ECLI:NL:GHSHE:2008:BD9097
Gerechtshof 's-Hertogenbosch
- Raadkamer
- P.A.M. Hendriks
- G.A.M. Stevens
- F.J.M. Walstock
- Rechtspraak.nl
Klacht ex artikel 12 Sv. en vervolging wegens overtreding van artikel 5 Wegenverkeerswet 1994
Op 8 april 2008 heeft het Gerechtshof 's-Hertogenbosch uitspraak gedaan in een zaak waarin klager, de vader van een minderjarige zoon, een klacht indiende op basis van artikel 12 van het Wetboek van Strafvordering. De klacht was gericht tegen de beslissing van de officier van justitie te Breda om niet over te gaan tot vervolging van beklaagde, een politieambtenaar, wegens het aanrijden van de zoon van klager op 6 oktober 2006. Klager had aangifte gedaan van dit voorval, waarbij zijn zoon licht letsel had opgelopen en schade aan zijn bromfiets en helm. De officier van justitie had echter besloten niet te vervolgen wegens onvoldoende bewijs.
Nadat klager op 6 juli 2007 een klaagschrift indiende, werd de zaak behandeld in raadkamer. De advocaat-generaal adviseerde het hof om het beklag af te wijzen. Echter, het hof besloot op 12 februari 2008 om beklaagde op te roepen voor een hoorzitting. Op 11 maart 2008 verscheen beklaagde niet, zonder opgaaf van redenen, wat het hof verhinderde om te beoordelen of zijn handelen binnen de grenzen van een juiste functie-uitoefening viel.
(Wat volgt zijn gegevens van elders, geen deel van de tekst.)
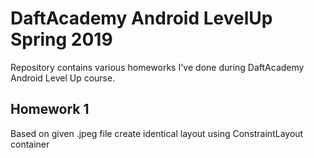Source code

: 
# DaftAcademy Android LevelUp Spring 2019
Repository contains various homeworks I've done during DaftAcademy Android Level Up course.

## Homework 1
Based on given .jpeg file create identical layout using ConstraintLayout container
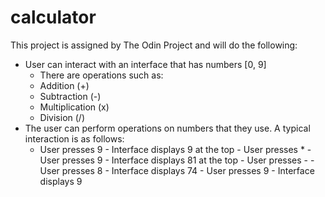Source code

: # calculator

This project is assigned by The Odin Project and will do the following:
- User can interact with an interface that has numbers [0, 9]
	- There are operations such as:
    - Addition (+)
    - Subtraction (-)
    - Multiplication (x)
    - Division (/)
- The user can perform operations on numbers that they use. A typical interaction is as follows:
	- User presses 9
        	- Interface displays 9 at the top
        	- User presses *
        	- User presses 9
        	- Interface displays 81 at the top
        	- User presses -
        	- User presses 8
        	- Interface displays 74
        	- User presses 9
        	- Interface displays 9 
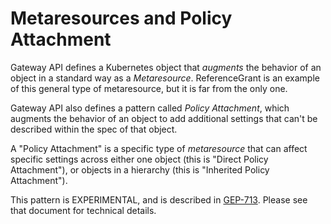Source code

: # Metaresources and Policy Attachment

Gateway API defines a Kubernetes object that _augments_ the behavior of an object
in a standard way as a _Metaresource_. ReferenceGrant
is an example of this general type of metaresource, but it is far from the only
one.

Gateway API also defines a pattern called _Policy Attachment_, which augments
the behavior of an object to add additional settings that can't be described
within the spec of that object.

A "Policy Attachment" is a specific type of _metaresource_ that can affect specific
settings across either one object (this is "Direct Policy Attachment"), or objects
in a hierarchy (this is "Inherited Policy Attachment").

This pattern is EXPERIMENTAL, and is described in [GEP-713](../geps/gep-713/index.md).
Please see that document for technical details.
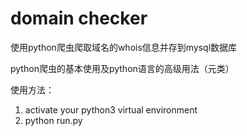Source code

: # domain checker
使用python爬虫爬取域名的whois信息并存到mysql数据库

python爬虫的基本使用及python语言的高级用法（元类）

使用方法：
1. activate your python3 virtual environment
2. python run.py
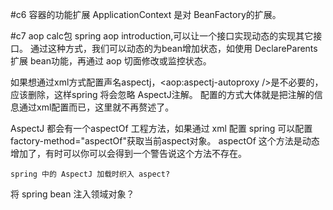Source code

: 
#c6 容器的功能扩展
   ApplicationContext 是对 BeanFactory的扩展。

#c7 aop
   calc包  spring aop introduction,可以让一个接口实现动态的实现其它接口。
         通过这种方式，我们可以动态的为bean增加状态，如使用 DeclareParents 扩展 bean功能，再通过 aop 切面修改或监控状态。

   如果想通过xml方式配置声名aspectj，<aop:aspectj-autoproxy />是不必要的，应该删除，这样spring 将会忽略 AspectJ注解。
   配置的方式大体就是把注解的信息通过xml配置而已，这里就不再赘述了。

   AspectJ 都会有一个aspectOf 工程方法，如果通过 xml 配置 spring 可以配置 factory-method="aspectOf"获取当前aspect对象。
   aspectOf 这个方法是动态增加了，有时可以你可以会得到一个警告说这个方法不存在。

    spring 中的 AspectJ 加载时织入 aspect?
    
   将 spring bean 注入领域对象？
   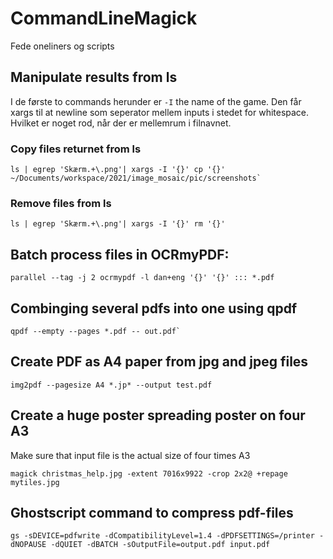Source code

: # CommandLineMagick

Fede oneliners og scripts

## Manipulate results from ls

I de første to commands herunder er `-I` the name of the game. Den får xargs til at newline som seperator mellem inputs i stedet for whitespace. Hvilket er noget rod, når der er mellemrum i filnavnet. 

### Copy files returnet from ls

    ls | egrep 'Skærm.+\.png'| xargs -I '{}' cp '{}' ~/Documents/workspace/2021/image_mosaic/pic/screenshots`
    
### Remove files from ls 
    ls | egrep 'Skærm.+\.png'| xargs -I '{}' rm '{}'


## Batch process files in OCRmyPDF:
    parallel --tag -j 2 ocrmypdf -l dan+eng '{}' '{}' ::: *.pdf

## Combinging several pdfs into one using qpdf

    qpdf --empty --pages *.pdf -- out.pdf`
    
## Create PDF as A4 paper from jpg and jpeg files
    img2pdf --pagesize A4 *.jp* --output test.pdf
    
## Create a huge poster spreading poster on four A3
Make sure that input file is the actual size of four times A3
    
    magick christmas_help.jpg -extent 7016x9922 -crop 2x2@ +repage mytiles.jpg
    
## Ghostscript command to compress pdf-files
    gs -sDEVICE=pdfwrite -dCompatibilityLevel=1.4 -dPDFSETTINGS=/printer -dNOPAUSE -dQUIET -dBATCH -sOutputFile=output.pdf input.pdf
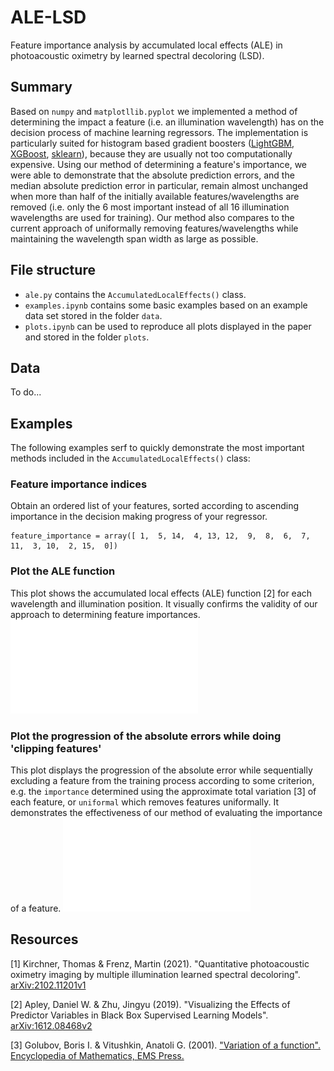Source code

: # ALE-LSD
Feature importance analysis by accumulated local effects (ALE) in photoacoustic oximetry by learned spectral decoloring (LSD).
## Summary
Based on `numpy` and `matplotllib.pyplot` we implemented a method of determining the impact a feature (i.e. an illumination wavelength) has on the decision process of machine learning regressors. The implementation is particularly suited for histogram based gradient boosters ([LightGBM](https://lightgbm.readthedocs.io/en/latest/pythonapi/lightgbm.LGBMRegressor.html), [XGBoost](https://xgboost.readthedocs.io/en/latest/python/python_api.html), [sklearn](https://scikit-learn.org/stable/modules/generated/sklearn.ensemble.HistGradientBoostingRegressor.html)), because they are usually not too computationally expensive. Using our method of determining a feature's importance, we were able to demonstrate that the absolute prediction errors, and the median absolute prediction error in particular, remain almost unchanged when more than half of the initially available features/wavelengths are removed (i.e. only the 6 most important instead of all 16 illumination wavelengths are used for training). Our method also compares to the current approach of uniformally removing features/wavelengths while maintaining the wavelength span width as large as possible.
## File structure
* `ale.py` contains the `AccumulatedLocalEffects()` class.
* `examples.ipynb` contains some basic examples based on an example data set stored in the folder `data`.
* `plots.ipynb` can be used to reproduce all plots displayed in the paper and stored in the folder `plots`.
## Data
To do...
## Examples
The following examples serf to quickly demonstrate the most important methods included in the `AccumulatedLocalEffects()` class:
### Feature importance indices
Obtain an ordered list of your features, sorted according to ascending importance in the decision making progress of your regressor.

    feature_importance = array([ 1,  5, 14,  4, 13, 12,  9,  8,  6,  7, 11,  3, 10,  2, 15,  0])

### Plot the ALE function
This plot shows the accumulated local effects (ALE) function [2] for each wavelength and illumination position. It visually confirms the validity of our approach to determining feature importances.
![ALE_function example](/plots/EXAMPLE_ALE_function.pdf)
### Plot the progression of the absolute errors while doing 'clipping features'
This plot displays the progression of the absolute error while sequentially excluding a feature from the training process according to some criterion, e.g. the `importance` determined using the approximate total variation [3] of each feature, or `uniformal` which removes features uniformally. It demonstrates the effectiveness of our method of evaluating the importance of a feature.
![feature clipping example](/plots/EXAMPLE_FEATCLIP_state_of_the_art-min_ALE-updated_min_ALE.pdf)
## Resources
[1] Kirchner, Thomas & Frenz, Martin (2021). "Quantitative photoacoustic oximetry imaging by multiple illumination learned spectral decoloring". [arXiv:2102.11201v1](https://arxiv.org/abs/2102.11201)

[2] Apley, Daniel W. & Zhu, Jingyu (2019). "Visualizing the Effects of Predictor Variables in Black Box Supervised Learning Models". [arXiv:1612.08468v2](https://arxiv.org/abs/1612.08468)

[3] Golubov, Boris I. & Vitushkin, Anatoli G. (2001). ["Variation of a function". Encyclopedia of Mathematics, EMS Press.](https://encyclopediaofmath.org/index.php?title=Variation_of_a_function)
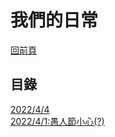 # 我們的日常  
[回前頁](https://sggsdatafornehs.github.io/)  
## 目錄
[2022/4/4](https://sggsdatafornehs.github.io/post/daily/2022/4/4/index)   
[2022/4/1:愚人節小心(?)](https://sggsdatafornehs.github.io/post/daily/2022/4/1/index)   

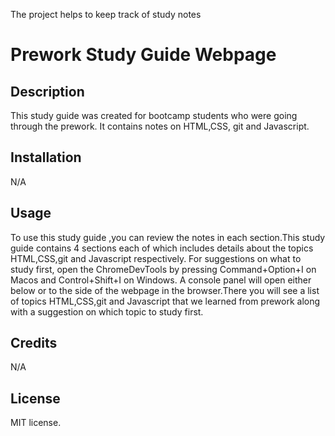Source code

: The project helps to keep track of study notes 
# Prework Study Guide Webpage
## Description

This study guide was created for bootcamp students who were going through the prework. It contains notes on HTML,CSS, git and Javascript.  


## Installation

N/A

## Usage

To use this study guide ,you can review the notes in each section.This study guide contains 4 sections each of which includes details about the topics HTML,CSS,git and Javascript respectively. For suggestions on what to study first, open the ChromeDevTools by pressing Command+Option+I on Macos and Control+Shift+I on Windows. A console panel will open either below or to the side of the webpage in the browser.There you will see a list of topics HTML,CSS,git and Javascript that we learned from prework along with a suggestion on which topic to study first.


## Credits

N/A

## License

MIT license.

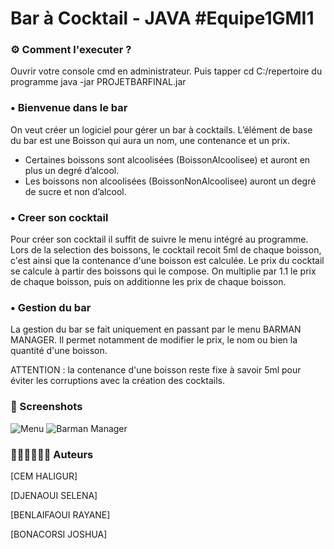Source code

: # Bar à Cocktail - JAVA #Equipe1GMI1


### ⚙ Comment l'executer ?

Ouvrir votre console cmd en administrateur.
Puis tapper cd C:/repertoire du programme
java -jar PROJETBARFINAL.jar

### • Bienvenue dans le bar

On veut créer un logiciel pour gérer un bar à cocktails.
L’élément de base du bar est une Boisson qui aura un nom, une contenance et un prix. 
- Certaines boissons sont alcoolisées (BoissonAlcoolisee) et auront en plus un degré
d’alcool.
- Les boissons non alcoolisées (BoissonNonAlcoolisee) auront un degré de sucre et non
d’alcool.

### • Creer son cocktail

Pour créer son cocktail il suffit de suivre le menu intégré au programme.
Lors de la selection des boissons, le cocktail recoit 5ml de chaque boisson, c'est
ainsi que la contenance d'une boisson est calculée.
Le prix du cocktail se calcule à partir des boissons qui le compose.
On multiplie par 1.1 le prix de chaque boisson, puis on additionne les prix de chaque boisson.


### • Gestion du bar

La gestion du bar se fait uniquement en passant par le menu BARMAN MANAGER.
Il permet notamment de modifier le prix, le nom ou bien la quantité d'une boisson.

ATTENTION : la contenance d'une boisson reste fixe à savoir 5ml pour éviter les corruptions avec
la création des cocktails.


### 📸 Screenshots 

![](img/MENU.png "Menu")
![](img/BARMANMANAGER.png "Barman Manager")


### 👨🏾‍💻👨🏼‍💻 Auteurs
[CEM HALIGUR]

[DJENAOUI SELENA]

[BENLAIFAOUI RAYANE]

[BONACORSI JOSHUA]
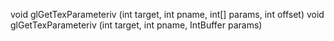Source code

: void glGetTexParameteriv (int target, int pname, int[] params, int offset)
void glGetTexParameteriv (int target, int pname, IntBuffer params)
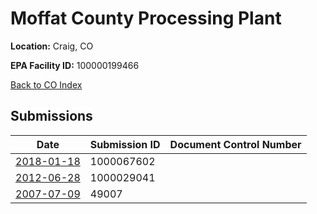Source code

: # Moffat County Processing Plant

**Location:** Craig, CO

**EPA Facility ID:** 100000199466

[Back to CO Index](../../index.md)

## Submissions

| Date | Submission ID | Document Control Number |
|------|--------------|-------------------------|
| [2018-01-18](submissions/1000067602.md) | 1000067602 |  |
| [2012-06-28](submissions/1000029041.md) | 1000029041 |  |
| [2007-07-09](submissions/49007.md) | 49007 |  |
Gelet op de omstandigheden en de aanwijzingen in het dossier, oordeelde het hof dat er voldoende grond was om het beklag gegrond te verklaren. Het hof beval de vervolging van beklaagde ter zake van overtreding van artikel 5 van de Wegenverkeerswet 1994, omdat het hof niet kon vaststellen of beklaagde zich correct had gedragen in de gegeven situatie. De beslissing werd genomen in aanwezigheid van klager en zijn gemachtigde, en de uitspraak werd gedaan door de voorzitter en twee raadsheren, met de griffier aanwezig.